Midnight's Children - Salman Rushdie [240]
… While old friends sang “Auld Lang Syne” in officers’ messes, I made my escape from Bangladesh, from my Pakistani years. “I’ll get you out,” Parvati said, after I explained. “You want it secret secret?”
I nodded. “Secret secret.”
Elsewhere in the city, ninety-three thousand soldiers were preparing to be carted off to P.O.W. camps; but Parvati-the-witch made me climb into a wicker basket with a close-fitting lid. Sam Manekshaw was obliged to place his old friend the Tiger under protective custody; but Parvati-the-witch assured me, “This way they’ll never catch.”
Behind an army barracks where the magicians were awaiting their transport back to Delhi, Picture Singh, the Most Charming Man In The World, stood guard when, that evening, I climbed into the basket of invisibility. We loitered casually, smoking biris, waiting until there were no soldiers in sight, while Picture Singh told me about his name. Twenty years ago, an Eastman-Kodak photographer had taken his portrait—which, wreathed in smiles and snakes, afterwards appeared on half the Kodak advertisements and in-store displays in India; ever since when the snake-charmer had adopted his present cognomen. “What do you think, captain?” he bellowed amiably. “A fine name, isn’t it so? Captain, what to do, I can’t even remember what name I used to have, from before, the name my mother-father gave me! Pretty stupid, hey, captain?” But Picture Singh was not stupid; and there was much more to him than charm. Suddenly his voice lost its casual, sleepy good-nature; he whispered, “Now! Now, captain, ek dum, double-quick time!” Parvati whipped lid away from wicker; I dived head first into her cryptic basket.
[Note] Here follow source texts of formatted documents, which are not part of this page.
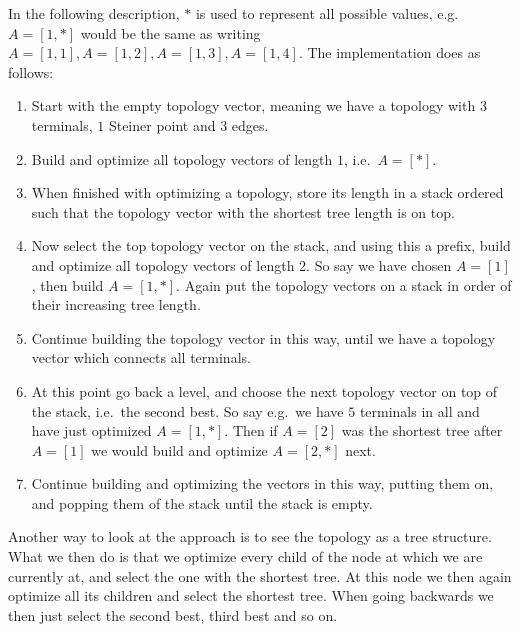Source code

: In the following description, $\ast$ is used to represent all possible values,
e.g.\ $A = [1, \ast]$ would be the same as writing
$A = [1, 1], A = [1, 2], A = [1,3], A = [1, 4]$. The implementation does as
follows:
%
\begin{enumerate}
\item Start with the empty topology vector, meaning we have a topology with $3$
  terminals, $1$ Steiner point and $3$ edges.
\item Build and optimize all topology vectors of length $1$, i.e.\ $A = [\ast]$.
\item When finished with optimizing a topology, store its length in a stack
  ordered such that the topology vector with the shortest tree length is on top.
\item Now select the top topology vector on the stack, and using this a prefix,
  build and optimize all topology vectors of length $2$. So say we have chosen $A = [1]$,
  then build $A = [1, \ast]$. Again put the
  topology vectors on a stack in order of their increasing tree length.
\item Continue building the topology vector in this way, until we have a
  topology vector which connects all terminals.
\item At this point go back a level, and choose the next topology vector on top
  of the stack, i.e.\ the second best. So say e.g.\ we have $5$ terminals in all
  and have just optimized $A = [1, \ast]$. Then if $A = [2]$ was the shortest tree
  after $A = [1]$ we would build and optimize $A = [2, \ast]$ next.
\item Continue building and optimizing the vectors in this way, putting them on,
  and popping them of the stack until the stack is empty.
\end{enumerate}
%
Another way to look at the approach is to see the topology as a tree
structure. What we then do is that we optimize every child of the node at which
we are currently at, and select the one with the shortest tree. At this node we
then again optimize all its children and select the shortest tree. When going
backwards we then just select the second best, third best and so on.

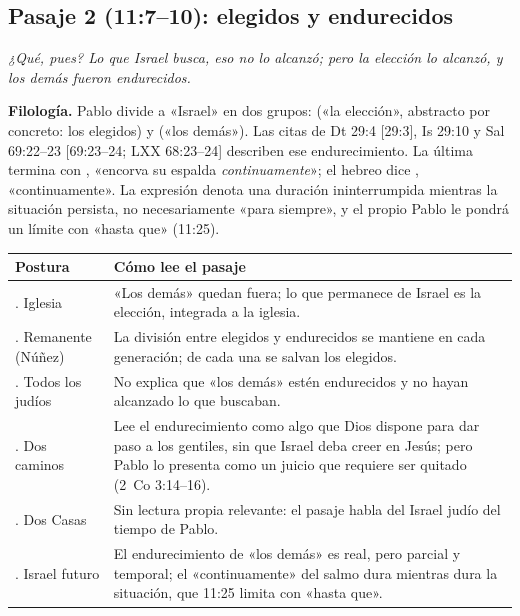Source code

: \subsection{Pasaje 2 (11:7--10): elegidos y endurecidos}

\begin{cita}[fontupper=\upshape]
\par\smallskip
\itshape ¿Qué, pues? Lo que Israel busca, eso no lo alcanzó; pero la elección lo alcanzó, y los demás fueron endurecidos.
\end{cita}

\textbf{Filología.} Pablo divide a «Israel» en dos grupos:  («la elección», abstracto por concreto: los elegidos) y  («los demás»). Las citas de Dt 29:4 [29:3], Is 29:10 y Sal 69:22--23 [69:23--24; LXX 68:23--24] describen ese endurecimiento. La última termina con , «encorva su espalda \emph{continuamente}»; el hebreo dice , «continuamente». La expresión denota una duración ininterrumpida mientras la situación persista, no necesariamente «para siempre», y el propio Pablo le pondrá un límite con «hasta que» (11:25).

\begin{center}\footnotesize
\renewcommand{\arraystretch}{1.25}
\begin{tabular}{>{\RaggedRight\arraybackslash}p{2.9cm}>{\RaggedRight\arraybackslash}p{11.1cm}}
\toprule
\textbf{Postura} & \textbf{Cómo lee el pasaje}\\
\midrule
1. Iglesia & «Los demás» quedan fuera; lo que permanece de Israel es la elección, integrada a la iglesia.\\
2. Remanente (Núñez) & La división entre elegidos y endurecidos se mantiene en cada generación; de cada una se salvan los elegidos.\\
3. Todos los judíos & No explica que «los demás» estén endurecidos y no hayan alcanzado lo que buscaban.\\
4. Dos caminos & Lee el endurecimiento como algo que Dios dispone para dar paso a los gentiles, sin que Israel deba creer en Jesús; pero Pablo lo presenta como un juicio que requiere ser quitado (2~Co 3:14--16).\\
5. Dos Casas & Sin lectura propia relevante: el pasaje habla del Israel judío del tiempo de Pablo.\\
6. Israel futuro & El endurecimiento de «los demás» es real, pero parcial y temporal; el «continuamente» del salmo dura mientras dura la situación, que 11:25 limita con «hasta que».\\
\bottomrule
\end{tabular}\end{center}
The lid, returning, blocked out the day’s last light.
Picture Singh whispered, “Okay, captain—damn good!” And Parvati bent down close to me; her lips must have been against the outside of the basket. What Parvati-the-witch whispered through wickerwork:
“Hey, you Saleem: just to think! You and me, mister—midnight’s children, yaar! That’s something, no?”
That’s something … Saleem, shrouded in wickerwork darkness, was reminded of years-ago midnights, of childhood wrestling bouts with purpose and meaning; overwhelmed by nostalgia, I still did not understand what that something was. Then Parvati whispered some other words, and, inside the basket of invisibility, I, Saleem Sinai, complete with my loose anonymous garment, vanished instantly into thin air.
“Vanished? How vanished, what vanished?” Padma’s head jerks up; Padma’s eyes stare at me in bewilderment. I, shrugging, merely reiterate: Vanished, just like that. Disappeared. Dematerialized. Like a djinn: poof, like so.
“So,” Padma presses me, “she really-truly was a witch?”
Really-truly. I was in the basket, but also not in the basket; Picture Singh lifted it one-handed and tossed it into the back of the Army truck taking him and Parvati and ninety-nine others to the aircraft waiting at the military airfield; I was tossed with the basket, but also not tossed. Afterwards, Picture Singh said, “No, captain, I couldn’t feel your weight”; nor could I feel any bump thump bang. One hundred and one artistes had arrived, by I.A.F. troop transport, from the capital of India; one hundred and two persons returned, although one of them was both there and not there. Yes, magic spells can occasionally succeed. But also fail: my father, Ahmed Sinai, never succeeded in cursing Sherri, the mongrel bitch.
Without passport or permit, I returned, cloaked in invisibility, to the land of my birth; believe, don’t believe, but even a sceptic will have to provide another explanation for my presence here. Did not the Caliph Haroun al-Rashid (in an earlier set of fabulous tales) also wander, unseen invisible anonymous, cloaked through the streets of Baghdad? What Haroun achieved in Baghdad streets, Parvati-the-witch made possible for me, as we flew through the air-lanes of the subcontinent. She did it; I was invisible; has. Enough.